● YOUR ASSIGNMENT
List all lines of the data that include the string "process".
*** Begin section ***
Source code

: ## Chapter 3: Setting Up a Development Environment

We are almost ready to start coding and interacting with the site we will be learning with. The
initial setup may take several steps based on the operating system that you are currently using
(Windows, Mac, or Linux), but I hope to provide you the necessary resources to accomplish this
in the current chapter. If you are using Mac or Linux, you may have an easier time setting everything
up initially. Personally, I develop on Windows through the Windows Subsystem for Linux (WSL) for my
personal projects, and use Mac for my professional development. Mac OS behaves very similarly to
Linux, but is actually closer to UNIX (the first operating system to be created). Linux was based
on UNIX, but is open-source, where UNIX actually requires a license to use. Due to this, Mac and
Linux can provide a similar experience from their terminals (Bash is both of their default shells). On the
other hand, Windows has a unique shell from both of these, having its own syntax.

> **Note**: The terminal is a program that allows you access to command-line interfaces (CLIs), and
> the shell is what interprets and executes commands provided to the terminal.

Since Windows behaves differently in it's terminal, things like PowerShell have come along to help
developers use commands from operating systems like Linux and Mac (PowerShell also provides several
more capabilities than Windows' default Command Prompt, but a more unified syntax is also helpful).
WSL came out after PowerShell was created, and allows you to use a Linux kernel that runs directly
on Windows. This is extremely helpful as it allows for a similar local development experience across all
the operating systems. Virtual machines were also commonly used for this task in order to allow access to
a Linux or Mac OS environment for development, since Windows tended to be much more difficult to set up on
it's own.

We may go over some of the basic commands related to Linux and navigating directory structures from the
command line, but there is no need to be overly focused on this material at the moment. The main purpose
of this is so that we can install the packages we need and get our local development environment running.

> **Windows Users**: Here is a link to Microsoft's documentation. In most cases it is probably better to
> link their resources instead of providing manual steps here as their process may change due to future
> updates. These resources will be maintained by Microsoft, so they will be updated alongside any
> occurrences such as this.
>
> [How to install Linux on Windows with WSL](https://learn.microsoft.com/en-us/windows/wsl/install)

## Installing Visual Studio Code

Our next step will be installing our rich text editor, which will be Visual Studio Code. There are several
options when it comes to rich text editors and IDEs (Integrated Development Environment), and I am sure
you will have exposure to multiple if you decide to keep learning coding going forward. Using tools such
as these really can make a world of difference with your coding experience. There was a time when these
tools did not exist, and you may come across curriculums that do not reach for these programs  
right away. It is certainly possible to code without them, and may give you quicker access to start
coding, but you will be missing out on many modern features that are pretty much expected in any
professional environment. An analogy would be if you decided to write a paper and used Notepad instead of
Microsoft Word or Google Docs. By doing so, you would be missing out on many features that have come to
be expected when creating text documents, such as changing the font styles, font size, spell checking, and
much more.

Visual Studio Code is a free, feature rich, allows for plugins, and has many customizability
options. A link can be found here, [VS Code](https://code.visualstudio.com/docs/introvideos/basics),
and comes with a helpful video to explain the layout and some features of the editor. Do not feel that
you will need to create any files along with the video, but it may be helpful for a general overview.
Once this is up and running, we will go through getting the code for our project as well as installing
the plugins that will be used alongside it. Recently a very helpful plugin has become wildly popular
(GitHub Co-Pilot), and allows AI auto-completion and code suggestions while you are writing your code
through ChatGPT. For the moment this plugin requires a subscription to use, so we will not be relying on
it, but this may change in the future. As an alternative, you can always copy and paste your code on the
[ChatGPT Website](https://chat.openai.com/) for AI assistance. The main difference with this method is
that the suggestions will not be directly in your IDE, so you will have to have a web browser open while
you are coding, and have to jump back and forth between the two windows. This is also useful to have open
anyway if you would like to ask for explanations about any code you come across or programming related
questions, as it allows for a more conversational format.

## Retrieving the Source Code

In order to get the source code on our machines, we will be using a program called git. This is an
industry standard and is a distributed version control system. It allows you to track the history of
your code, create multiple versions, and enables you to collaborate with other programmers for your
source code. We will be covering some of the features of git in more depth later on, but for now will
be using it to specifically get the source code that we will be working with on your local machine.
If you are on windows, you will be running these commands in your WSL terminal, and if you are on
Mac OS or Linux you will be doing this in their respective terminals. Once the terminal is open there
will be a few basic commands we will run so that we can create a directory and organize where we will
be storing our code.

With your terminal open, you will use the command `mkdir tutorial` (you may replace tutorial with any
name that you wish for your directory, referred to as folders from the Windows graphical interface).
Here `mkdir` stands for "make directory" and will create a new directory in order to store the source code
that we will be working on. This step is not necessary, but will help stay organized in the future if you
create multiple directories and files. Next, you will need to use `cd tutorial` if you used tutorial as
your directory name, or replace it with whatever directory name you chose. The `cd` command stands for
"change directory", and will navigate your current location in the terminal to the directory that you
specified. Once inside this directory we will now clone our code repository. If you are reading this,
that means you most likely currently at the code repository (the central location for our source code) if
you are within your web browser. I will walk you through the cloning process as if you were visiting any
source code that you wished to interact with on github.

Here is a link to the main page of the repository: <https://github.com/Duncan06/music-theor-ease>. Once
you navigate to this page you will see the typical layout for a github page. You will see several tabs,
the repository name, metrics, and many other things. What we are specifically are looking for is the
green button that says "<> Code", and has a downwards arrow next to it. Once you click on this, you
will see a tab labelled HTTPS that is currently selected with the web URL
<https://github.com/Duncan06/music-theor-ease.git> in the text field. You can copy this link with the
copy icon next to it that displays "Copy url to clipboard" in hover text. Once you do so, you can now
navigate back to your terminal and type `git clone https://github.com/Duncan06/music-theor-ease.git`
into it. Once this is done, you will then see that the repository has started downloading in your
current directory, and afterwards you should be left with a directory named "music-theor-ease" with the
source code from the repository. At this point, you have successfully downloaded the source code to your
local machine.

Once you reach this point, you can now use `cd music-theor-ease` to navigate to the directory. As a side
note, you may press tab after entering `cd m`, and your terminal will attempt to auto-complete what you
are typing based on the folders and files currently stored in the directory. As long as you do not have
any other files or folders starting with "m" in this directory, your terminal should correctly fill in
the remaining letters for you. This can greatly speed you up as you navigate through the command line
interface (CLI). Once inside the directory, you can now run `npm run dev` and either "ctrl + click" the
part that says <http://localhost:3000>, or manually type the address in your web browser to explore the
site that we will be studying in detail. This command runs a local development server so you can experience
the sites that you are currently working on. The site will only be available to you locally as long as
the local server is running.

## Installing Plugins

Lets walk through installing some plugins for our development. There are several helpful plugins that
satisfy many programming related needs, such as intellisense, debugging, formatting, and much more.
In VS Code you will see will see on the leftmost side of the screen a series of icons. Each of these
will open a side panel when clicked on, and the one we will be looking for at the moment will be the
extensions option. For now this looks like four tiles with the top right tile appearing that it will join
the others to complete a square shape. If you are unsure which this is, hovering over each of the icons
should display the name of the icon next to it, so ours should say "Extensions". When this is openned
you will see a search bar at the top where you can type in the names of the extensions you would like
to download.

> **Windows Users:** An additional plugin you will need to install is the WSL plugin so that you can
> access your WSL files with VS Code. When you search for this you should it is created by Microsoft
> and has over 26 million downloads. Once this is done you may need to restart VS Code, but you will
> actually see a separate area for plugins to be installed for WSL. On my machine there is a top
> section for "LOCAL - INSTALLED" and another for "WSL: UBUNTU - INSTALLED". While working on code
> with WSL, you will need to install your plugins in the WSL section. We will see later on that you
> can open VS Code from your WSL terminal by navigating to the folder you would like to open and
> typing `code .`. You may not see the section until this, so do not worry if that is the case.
*** End section ***
● RESPONSE BELOW
> link their resources instead of providing manual steps here as their process may change due to future
you are within your web browser. I will walk you through the cloning process as if you were visiting any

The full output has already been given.